Parizeau s’indignait de la médiocrité d’une élite qui a troqué nos rêves de liberté pour des états de compte et des factures. Voilà un économiste qui n’avait pas oublié que l’argent doit servir des finalités plus grandes que sa propre accumulation. Jusqu’à son dernier souffle, il a dénoncé la dérive comptable de la classe politique, y compris au sein de son propre parti, s’indignant devant « la religion du déficit zéro », qui « bousille tout » et « empêche de réfléchir ». On n’a pas idée du tort que cela peut faire à un peuple que de « cesser de réfléchir ». Perd-il l’habitude de penser que, rapidement, il craint son ombre, trouve les sots lumineux et cesse de construire des écoles et des hôpitaux pour bâtir des amphithéâtres sportifs au profit de millionnaires. Jacques Parizeau avait ses défauts, il a commis des erreurs, il a parfois erré. Mais cette phrase terrible, lancée par un homme amer un soir de défaite, relevait du faux pas ou de la contradiction individuelle. La pauvreté morale et intellectuelle généralisée dans laquelle s’enlise le débat public au Québec, elle, est endémique.
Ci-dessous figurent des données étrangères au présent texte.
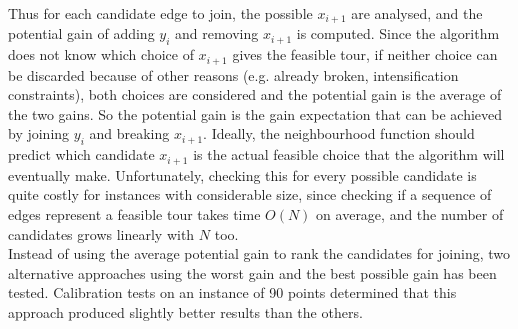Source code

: Thus for each candidate edge to join, the possible $x_{i+1}$ are analysed, and the potential gain of adding $y_i$ and removing $x_{i+1}$ is computed. Since the algorithm does not know which choice of $x_{i+1}$ gives the feasible tour, if neither choice can be discarded because of other reasons (e.g. already broken, intensification constraints), both choices are considered and the potential gain is the average of the two gains. So the potential gain is the gain expectation that can be achieved by joining $y_i$ and breaking $x_{i+1}$. Ideally, the neighbourhood function should predict which candidate $x_{i+1}$ is the actual feasible choice that the algorithm will eventually make. Unfortunately, checking this for every possible candidate is quite costly for instances with considerable size, since checking if a sequence of edges represent a feasible tour takes time $O(N)$ on average, and the number of candidates grows linearly with $N$ too.\\
Instead of using the average potential gain to rank the candidates for joining, two alternative approaches using the worst gain and the best possible gain has been tested. Calibration tests on an instance of 90 points determined that this approach produced slightly better results than the others.


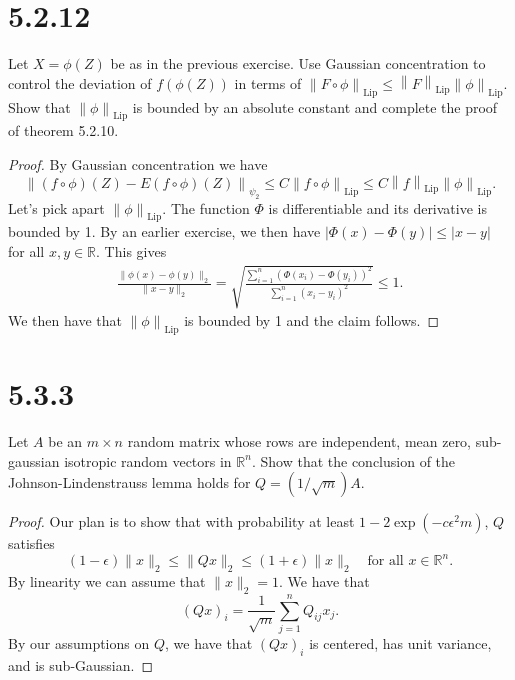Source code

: \documentclass[11pt,letterpaper]{report}
\newcommand{\reals}{\mathbb{R}}
\newcommand{\subg}[1]{\left\|{#1}\right\|_{\psi_2}}
\newcommand{\Lip}[1]{\left\|{#1}\right\|_{\text{Lip}}}
\begin{document}
\section*{5.2.12}
Let $X = \phi(Z)$ be as in the previous exercise. Use Gaussian concentration to control the deviation of $f(\phi(Z))$ in terms of $\Lip{F\circ \phi}\leq \Lip{F}\Lip{\phi}$. Show that $\Lip{\phi}$ is bounded by an absolute constant and complete the proof of theorem 5.2.10.
\begin{proof}
	By Gaussian concentration we have
	\[
	\subg{(f\circ \phi)(Z) - E(f\circ \phi)(Z)}\leq C\Lip{f\circ \phi} \leq C\Lip{f}\Lip{\phi}.
	\]
	Let's pick apart $\Lip{\phi}$. The function $\Phi$ is differentiable and its derivative is bounded by 1. By an earlier exercise, we then have $|\Phi(x)-\Phi(y)|\leq |x-y|$ for all $x,y\in \reals$. This gives
	\begin{align*}
		\frac{\|\phi(x)-\phi(y)\|_2}{\|x-y\|_2} = \sqrt{\frac{\sum_{i=1}^n(\Phi(x_i)-\Phi(y_i))^2}{\sum_{i=1}^n(x_i-y_i)^2}} \leq 1.
	\end{align*}
	We then have that $\Lip{\phi}$ is bounded by 1 and the claim follows.
\end{proof}










\section*{5.3.3}
Let $A$ be an $m\times n$ random matrix whose rows are independent, mean zero, sub-gaussian isotropic random vectors in $\reals^n$. Show that the conclusion of the Johnson-Lindenstrauss lemma holds for $Q = (1/\sqrt{m})A$.
\begin{proof}
	Our plan is to show that with probability at least $1-2\exp(-c\epsilon^2 m)$, $Q$ satisfies
	\[
	(1-\epsilon)\|x\|_2 \leq \|Qx\|_2 \leq (1+\epsilon)\|x\|_2\quad\text{for all }x\in \reals^n.
	\]
	By linearity we can assume that $\|x\|_2 = 1$. We have that
	\[
	(Qx)_i = \frac{1}{\sqrt{m}}\sum_{j=1}^nQ_{ij}x_j.
	\]
	By our assumptions on $Q$, we have that $(Qx)_i$ is centered, has unit variance, and is sub-Gaussian.
\end{proof}
\end{document}
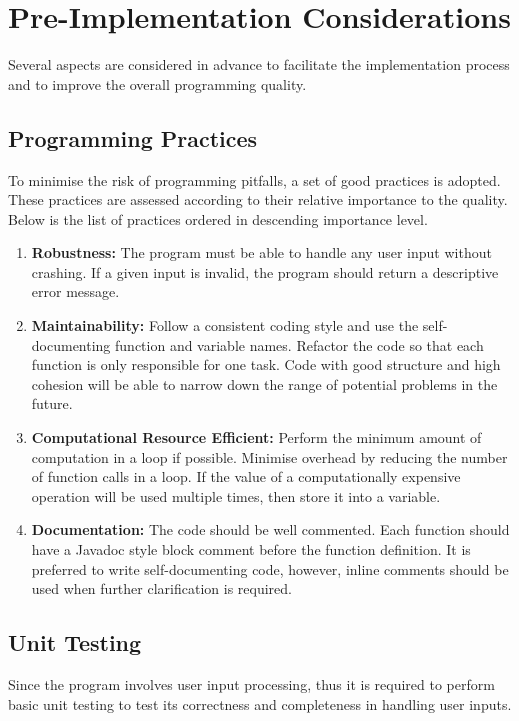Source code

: \documentclass[12pt, a4paper]{article}
\begin{document}
\section{Pre-Implementation Considerations}
Several aspects are considered in advance to facilitate the implementation process and to improve
the overall programming quality.

\subsection{Programming Practices} \label{sec:practices}
To minimise the risk of programming pitfalls, a set of good practices is adopted. These practices
are assessed according to their relative importance to the quality. Below is the list of practices
ordered in descending importance level.

\begin{enumerate}
  \item \textbf{Robustness:} The program must be able to handle any user input without crashing. If
  a given input is invalid, the program should return a descriptive error message.
  \item \textbf{Maintainability:} Follow a consistent coding style and use the self-documenting
  function and variable names. Refactor the code so that each function is only responsible for one
  task. Code with good structure and high cohesion will be able to narrow down the range of
  potential problems in the future.
  \item \textbf{Computational Resource Efficient:} Perform the minimum amount of computation in a
  loop if possible. Minimise overhead by reducing the number of function calls in a loop. If the
  value of a computationally expensive operation will be used multiple times, then store it into a
  variable.
  \item \textbf{Documentation:} The code should be well commented. Each function should have a
  Javadoc style block comment before the function definition. It is preferred to write
  self-documenting code, however, inline comments should be used when further clarification is
  required.
\end{enumerate}

\subsection{Unit Testing}
Since the program involves user input processing, thus it is required to perform basic unit testing
to test its correctness and completeness in handling user inputs.
\end{document}
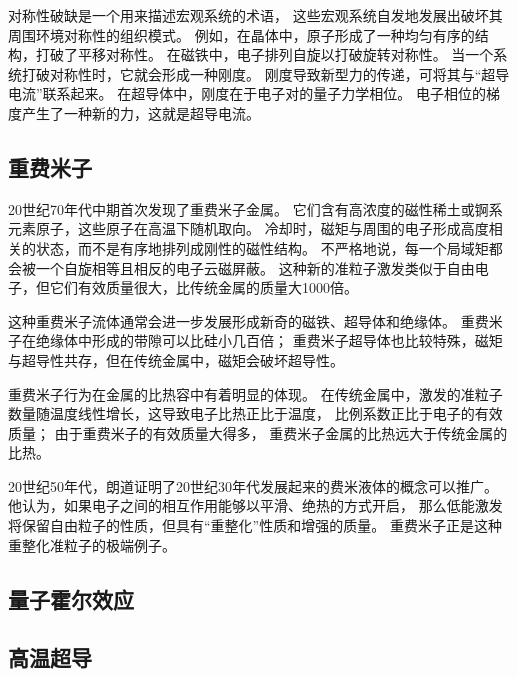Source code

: \documentclass{article}
\begin{document}
对称性破缺是一个用来描述宏观系统的术语，
这些宏观系统自发地发展出破坏其周围环境对称性的组织模式。
例如，在晶体中，原子形成了一种均匀有序的结构，打破了平移对称性。
在磁铁中，电子排列自旋以打破旋转对称性。
当一个系统打破对称性时，它就会形成一种刚度。
刚度导致新型力的传递，可将其与“超导电流”联系起来。
在超导体中，刚度在于电子对的量子力学相位。
电子相位的梯度产生了一种新的力，这就是超导电流。

\subsection{重费米子}
20世纪70年代中期首次发现了重费米子金属。
它们含有高浓度的磁性稀土或锕系元素原子，这些原子在高温下随机取向。
冷却时，磁矩与周围的电子形成高度相关的状态，而不是有序地排列成刚性的磁性结构。
不严格地说，每一个局域矩都会被一个自旋相等且相反的电子云磁屏蔽。
这种新的准粒子激发类似于自由电子，但它们有效质量很大，比传统金属的质量大1000倍。 

这种重费米子流体通常会进一步发展形成新奇的磁铁、超导体和绝缘体。
重费米子在绝缘体中形成的带隙可以比硅小几百倍；
重费米子超导体也比较特殊，磁矩与超导性共存，但在传统金属中，磁矩会破坏超导性。

重费米子行为在金属的比热容中有着明显的体现。
在传统金属中，激发的准粒子数量随温度线性增长，这导致电子比热正比于温度，
比例系数正比于电子的有效质量；
由于重费米子的有效质量大得多，
重费米子金属的比热远大于传统金属的比热。

20世纪50年代，朗道证明了20世纪30年代发展起来的费米液体的概念可以推广。
他认为，如果电子之间的相互作用能够以平滑、绝热的方式开启，
那么低能激发将保留自由粒子的性质，但具有“重整化”性质和增强的质量。
重费米子正是这种重整化准粒子的极端例子。 

\subsection{量子霍尔效应}


\subsection{高温超导}
\end{document}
Et maintenant ? L’ironie veut que Parizeau nous quitte au moment où entre en scène Péladeau. Les deux hommes sont des technocrates, mais, signe des temps, Péladeau est l’homme d’une organisation économique, pas un homme d’État. La bureaucratie qu’il a gérée n’était au service que d’elle-même, pas des finalités politiques qui instituent un peuple. La nuance est de taille. On jugera Pierre Karl Péladeau à ses actes. L’engouement débridé que soulève, au sein du PQ, son accession au poste de chef cache toutefois bien mal le « champ de ruines » que déplorait Jacques Parizeau. Le mouvement indépendantiste québécois traverse des moments troubles. L’homme l’avait bien vu, tant et si bien qu’il avait appuyé, au lendemain de la mobilisation étudiante, la jeune formation Option nationale, qui croupissait pourtant au plus bas des sondages. Ultime coup de gueule contre le parti dont il a été le chef, il avait ouvertement dénoncé la tristement célèbre Charte des valeurs, soutenant que cette attaque sournoise envers « les femmes musulmanes » allait faire reculer la cause de l’indépendance. Il y a dans ce refus du « nous » frileux des conservateurs et de l’économisme étroit des gestionnaires un héritage à recevoir et à méditer, qui est peut-être la condition du renouvellement de l’indépendantisme québécois.
Jacques Parizeau est mort. Heureusement, les peuples survivent aux individus qui en font l’histoire. Mais ils meurent s’ils cessent de construire l’avenir. Puisse son départ nous redonner le courage de s’atteler à cette tâche.